Collected data entries:

══════

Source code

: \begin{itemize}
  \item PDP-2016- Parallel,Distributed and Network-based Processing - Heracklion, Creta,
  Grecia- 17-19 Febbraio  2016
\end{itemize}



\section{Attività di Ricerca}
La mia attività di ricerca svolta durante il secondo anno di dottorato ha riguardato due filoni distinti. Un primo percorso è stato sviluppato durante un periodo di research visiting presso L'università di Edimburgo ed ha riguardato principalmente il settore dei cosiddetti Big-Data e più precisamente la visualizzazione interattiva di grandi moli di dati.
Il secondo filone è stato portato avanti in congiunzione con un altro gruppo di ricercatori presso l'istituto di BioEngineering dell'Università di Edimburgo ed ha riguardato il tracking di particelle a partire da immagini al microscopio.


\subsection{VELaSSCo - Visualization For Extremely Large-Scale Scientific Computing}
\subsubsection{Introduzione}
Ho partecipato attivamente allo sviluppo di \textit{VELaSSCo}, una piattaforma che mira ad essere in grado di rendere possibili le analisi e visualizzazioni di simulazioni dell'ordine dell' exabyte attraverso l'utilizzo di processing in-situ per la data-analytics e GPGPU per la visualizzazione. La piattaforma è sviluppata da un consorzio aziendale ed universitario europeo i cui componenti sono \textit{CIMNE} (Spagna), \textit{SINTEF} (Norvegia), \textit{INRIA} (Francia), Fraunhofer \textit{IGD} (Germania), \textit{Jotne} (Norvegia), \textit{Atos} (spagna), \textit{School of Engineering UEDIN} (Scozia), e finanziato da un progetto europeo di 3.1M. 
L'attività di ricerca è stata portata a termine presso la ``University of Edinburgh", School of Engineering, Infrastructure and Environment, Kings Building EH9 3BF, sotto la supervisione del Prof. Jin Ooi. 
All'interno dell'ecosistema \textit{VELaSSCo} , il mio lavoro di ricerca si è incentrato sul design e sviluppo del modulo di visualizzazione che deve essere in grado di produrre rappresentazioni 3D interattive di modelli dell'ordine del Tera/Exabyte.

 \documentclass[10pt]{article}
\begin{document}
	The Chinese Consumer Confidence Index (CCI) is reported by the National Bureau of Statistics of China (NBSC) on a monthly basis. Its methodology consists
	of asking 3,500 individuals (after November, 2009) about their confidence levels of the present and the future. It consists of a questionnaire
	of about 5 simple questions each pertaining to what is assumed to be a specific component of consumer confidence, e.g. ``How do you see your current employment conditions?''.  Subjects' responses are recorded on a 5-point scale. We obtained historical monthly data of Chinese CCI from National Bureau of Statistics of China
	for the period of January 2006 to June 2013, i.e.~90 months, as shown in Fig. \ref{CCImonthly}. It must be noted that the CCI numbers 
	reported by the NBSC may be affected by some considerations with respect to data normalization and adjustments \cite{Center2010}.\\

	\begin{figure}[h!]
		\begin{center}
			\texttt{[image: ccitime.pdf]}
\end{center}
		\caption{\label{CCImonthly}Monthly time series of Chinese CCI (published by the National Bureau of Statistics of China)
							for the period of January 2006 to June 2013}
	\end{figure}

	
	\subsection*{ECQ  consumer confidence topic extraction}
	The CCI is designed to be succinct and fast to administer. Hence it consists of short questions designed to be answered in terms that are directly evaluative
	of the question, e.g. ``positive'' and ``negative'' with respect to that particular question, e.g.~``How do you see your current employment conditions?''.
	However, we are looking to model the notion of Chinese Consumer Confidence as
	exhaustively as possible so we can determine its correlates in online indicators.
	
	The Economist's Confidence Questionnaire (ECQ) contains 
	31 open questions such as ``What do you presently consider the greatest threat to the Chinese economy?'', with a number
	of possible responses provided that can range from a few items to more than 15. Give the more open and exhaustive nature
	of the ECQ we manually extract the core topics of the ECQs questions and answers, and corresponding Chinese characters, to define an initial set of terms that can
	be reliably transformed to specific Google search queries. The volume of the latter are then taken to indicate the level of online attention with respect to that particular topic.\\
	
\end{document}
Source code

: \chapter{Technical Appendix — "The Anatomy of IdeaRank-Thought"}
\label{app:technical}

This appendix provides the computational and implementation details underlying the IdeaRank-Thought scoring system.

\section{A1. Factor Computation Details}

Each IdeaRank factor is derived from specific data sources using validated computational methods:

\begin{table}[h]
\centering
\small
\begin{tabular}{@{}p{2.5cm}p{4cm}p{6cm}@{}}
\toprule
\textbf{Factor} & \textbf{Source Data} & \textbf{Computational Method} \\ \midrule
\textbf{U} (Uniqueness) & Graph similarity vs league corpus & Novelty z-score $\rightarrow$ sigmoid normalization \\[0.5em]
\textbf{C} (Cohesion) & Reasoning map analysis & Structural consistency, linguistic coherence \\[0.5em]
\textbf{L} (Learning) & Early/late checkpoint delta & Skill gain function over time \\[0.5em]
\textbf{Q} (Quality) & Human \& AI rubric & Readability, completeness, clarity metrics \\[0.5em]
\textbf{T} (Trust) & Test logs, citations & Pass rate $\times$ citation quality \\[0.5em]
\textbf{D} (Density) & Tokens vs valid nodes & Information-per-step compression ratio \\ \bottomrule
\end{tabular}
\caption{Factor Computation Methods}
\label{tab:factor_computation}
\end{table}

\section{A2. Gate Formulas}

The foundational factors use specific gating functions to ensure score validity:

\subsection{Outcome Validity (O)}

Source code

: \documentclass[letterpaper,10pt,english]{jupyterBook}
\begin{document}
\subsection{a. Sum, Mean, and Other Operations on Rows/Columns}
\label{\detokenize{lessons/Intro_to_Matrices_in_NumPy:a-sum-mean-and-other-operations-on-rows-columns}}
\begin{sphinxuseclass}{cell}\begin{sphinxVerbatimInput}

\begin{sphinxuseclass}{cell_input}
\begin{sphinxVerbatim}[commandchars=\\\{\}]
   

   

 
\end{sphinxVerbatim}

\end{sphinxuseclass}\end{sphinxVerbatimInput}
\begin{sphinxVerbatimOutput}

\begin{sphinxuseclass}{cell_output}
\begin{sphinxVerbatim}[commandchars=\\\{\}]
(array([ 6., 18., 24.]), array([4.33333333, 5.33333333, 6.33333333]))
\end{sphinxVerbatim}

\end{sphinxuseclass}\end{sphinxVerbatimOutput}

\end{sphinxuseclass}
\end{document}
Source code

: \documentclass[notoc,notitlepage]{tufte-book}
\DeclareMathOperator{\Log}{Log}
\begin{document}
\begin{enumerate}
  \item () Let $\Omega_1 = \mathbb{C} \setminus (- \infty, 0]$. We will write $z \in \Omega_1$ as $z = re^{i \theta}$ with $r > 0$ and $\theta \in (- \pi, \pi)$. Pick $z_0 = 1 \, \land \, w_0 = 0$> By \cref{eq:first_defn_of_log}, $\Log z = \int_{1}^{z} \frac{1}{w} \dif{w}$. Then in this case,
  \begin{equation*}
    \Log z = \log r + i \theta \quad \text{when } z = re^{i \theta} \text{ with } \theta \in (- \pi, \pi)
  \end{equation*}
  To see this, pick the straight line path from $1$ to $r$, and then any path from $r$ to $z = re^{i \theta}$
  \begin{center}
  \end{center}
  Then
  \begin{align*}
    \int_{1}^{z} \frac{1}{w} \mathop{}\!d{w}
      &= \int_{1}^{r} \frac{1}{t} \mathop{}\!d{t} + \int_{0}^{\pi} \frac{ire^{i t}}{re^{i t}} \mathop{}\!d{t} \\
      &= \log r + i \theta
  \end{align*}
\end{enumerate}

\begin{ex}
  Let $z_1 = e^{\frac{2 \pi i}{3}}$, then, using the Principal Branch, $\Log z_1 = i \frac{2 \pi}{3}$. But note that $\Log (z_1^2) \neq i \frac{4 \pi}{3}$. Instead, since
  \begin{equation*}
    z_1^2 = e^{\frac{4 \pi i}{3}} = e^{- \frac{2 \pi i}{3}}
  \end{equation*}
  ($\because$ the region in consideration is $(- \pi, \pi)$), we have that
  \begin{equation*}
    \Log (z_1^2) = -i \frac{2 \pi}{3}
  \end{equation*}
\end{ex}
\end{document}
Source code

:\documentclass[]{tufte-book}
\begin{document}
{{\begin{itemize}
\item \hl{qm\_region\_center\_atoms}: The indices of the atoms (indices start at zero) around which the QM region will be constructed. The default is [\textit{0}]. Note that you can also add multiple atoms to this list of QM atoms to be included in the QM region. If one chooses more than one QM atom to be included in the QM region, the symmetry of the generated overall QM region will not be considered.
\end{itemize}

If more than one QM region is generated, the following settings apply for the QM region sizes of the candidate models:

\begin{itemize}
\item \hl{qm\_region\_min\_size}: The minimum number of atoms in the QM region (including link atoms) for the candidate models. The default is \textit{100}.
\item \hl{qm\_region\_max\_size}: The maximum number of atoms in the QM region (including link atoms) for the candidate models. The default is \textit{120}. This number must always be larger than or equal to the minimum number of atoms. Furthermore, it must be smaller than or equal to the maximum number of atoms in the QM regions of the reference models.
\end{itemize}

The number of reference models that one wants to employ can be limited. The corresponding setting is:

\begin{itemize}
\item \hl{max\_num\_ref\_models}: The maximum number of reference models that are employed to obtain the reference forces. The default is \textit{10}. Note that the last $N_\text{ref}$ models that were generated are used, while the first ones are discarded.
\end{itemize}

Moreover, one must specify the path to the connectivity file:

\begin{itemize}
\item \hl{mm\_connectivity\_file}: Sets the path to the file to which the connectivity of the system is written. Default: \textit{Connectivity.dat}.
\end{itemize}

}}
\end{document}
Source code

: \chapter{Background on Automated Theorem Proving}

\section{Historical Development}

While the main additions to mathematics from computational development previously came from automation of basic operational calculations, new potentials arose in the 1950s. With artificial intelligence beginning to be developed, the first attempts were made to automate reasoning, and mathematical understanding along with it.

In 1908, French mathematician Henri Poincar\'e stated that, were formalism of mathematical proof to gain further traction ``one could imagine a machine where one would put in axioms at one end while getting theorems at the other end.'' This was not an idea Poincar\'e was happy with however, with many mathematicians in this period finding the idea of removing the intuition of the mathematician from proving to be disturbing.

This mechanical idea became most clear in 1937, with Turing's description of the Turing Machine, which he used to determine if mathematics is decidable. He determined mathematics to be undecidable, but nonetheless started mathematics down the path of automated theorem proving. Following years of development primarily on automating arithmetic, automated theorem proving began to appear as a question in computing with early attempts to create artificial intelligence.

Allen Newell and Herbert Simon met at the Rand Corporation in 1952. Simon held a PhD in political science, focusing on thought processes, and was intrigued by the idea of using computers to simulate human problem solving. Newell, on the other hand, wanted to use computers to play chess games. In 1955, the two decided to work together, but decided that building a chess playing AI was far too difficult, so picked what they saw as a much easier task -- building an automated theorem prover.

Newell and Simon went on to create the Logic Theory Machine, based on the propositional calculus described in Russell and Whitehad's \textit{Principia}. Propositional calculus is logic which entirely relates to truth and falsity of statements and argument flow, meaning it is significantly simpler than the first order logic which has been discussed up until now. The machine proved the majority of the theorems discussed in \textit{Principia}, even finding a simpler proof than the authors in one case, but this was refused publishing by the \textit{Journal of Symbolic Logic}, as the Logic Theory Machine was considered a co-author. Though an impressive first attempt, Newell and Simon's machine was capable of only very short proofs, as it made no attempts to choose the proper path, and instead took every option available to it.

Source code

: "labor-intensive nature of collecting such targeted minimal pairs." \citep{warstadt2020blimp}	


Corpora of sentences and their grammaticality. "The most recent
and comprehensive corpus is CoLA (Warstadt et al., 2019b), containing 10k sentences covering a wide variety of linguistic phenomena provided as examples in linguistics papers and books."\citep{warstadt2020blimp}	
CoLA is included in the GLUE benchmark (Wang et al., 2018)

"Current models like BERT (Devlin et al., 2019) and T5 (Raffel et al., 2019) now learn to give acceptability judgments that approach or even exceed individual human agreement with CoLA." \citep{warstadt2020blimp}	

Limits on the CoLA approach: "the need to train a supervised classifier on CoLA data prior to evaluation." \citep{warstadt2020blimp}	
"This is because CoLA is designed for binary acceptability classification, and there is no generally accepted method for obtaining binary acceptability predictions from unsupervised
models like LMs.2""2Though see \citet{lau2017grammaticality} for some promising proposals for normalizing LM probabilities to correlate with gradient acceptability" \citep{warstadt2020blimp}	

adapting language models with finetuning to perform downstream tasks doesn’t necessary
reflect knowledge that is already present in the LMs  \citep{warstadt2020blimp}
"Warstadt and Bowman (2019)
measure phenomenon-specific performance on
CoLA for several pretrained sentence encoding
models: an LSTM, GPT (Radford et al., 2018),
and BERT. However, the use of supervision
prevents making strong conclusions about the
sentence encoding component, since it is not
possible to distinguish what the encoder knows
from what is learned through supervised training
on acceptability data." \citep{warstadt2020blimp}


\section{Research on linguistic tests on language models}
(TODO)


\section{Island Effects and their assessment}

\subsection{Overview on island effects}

══════

• WHAT IS NEEDED: Start copying at the line that contains "prevents making strong conclusions about the" and stop after the last line of the records, keeping every line exactly.

• WRITTEN SOLUTION:
prevents making strong conclusions about the
sentence encoding component, since it is not
possible to distinguish what the encoder knows
from what is learned through supervised training
on acceptability data." \citep{warstadt2020blimp}


\section{Research on linguistic tests on language models}
(TODO)


\section{Island Effects and their assessment}

\subsection{Overview on island effects}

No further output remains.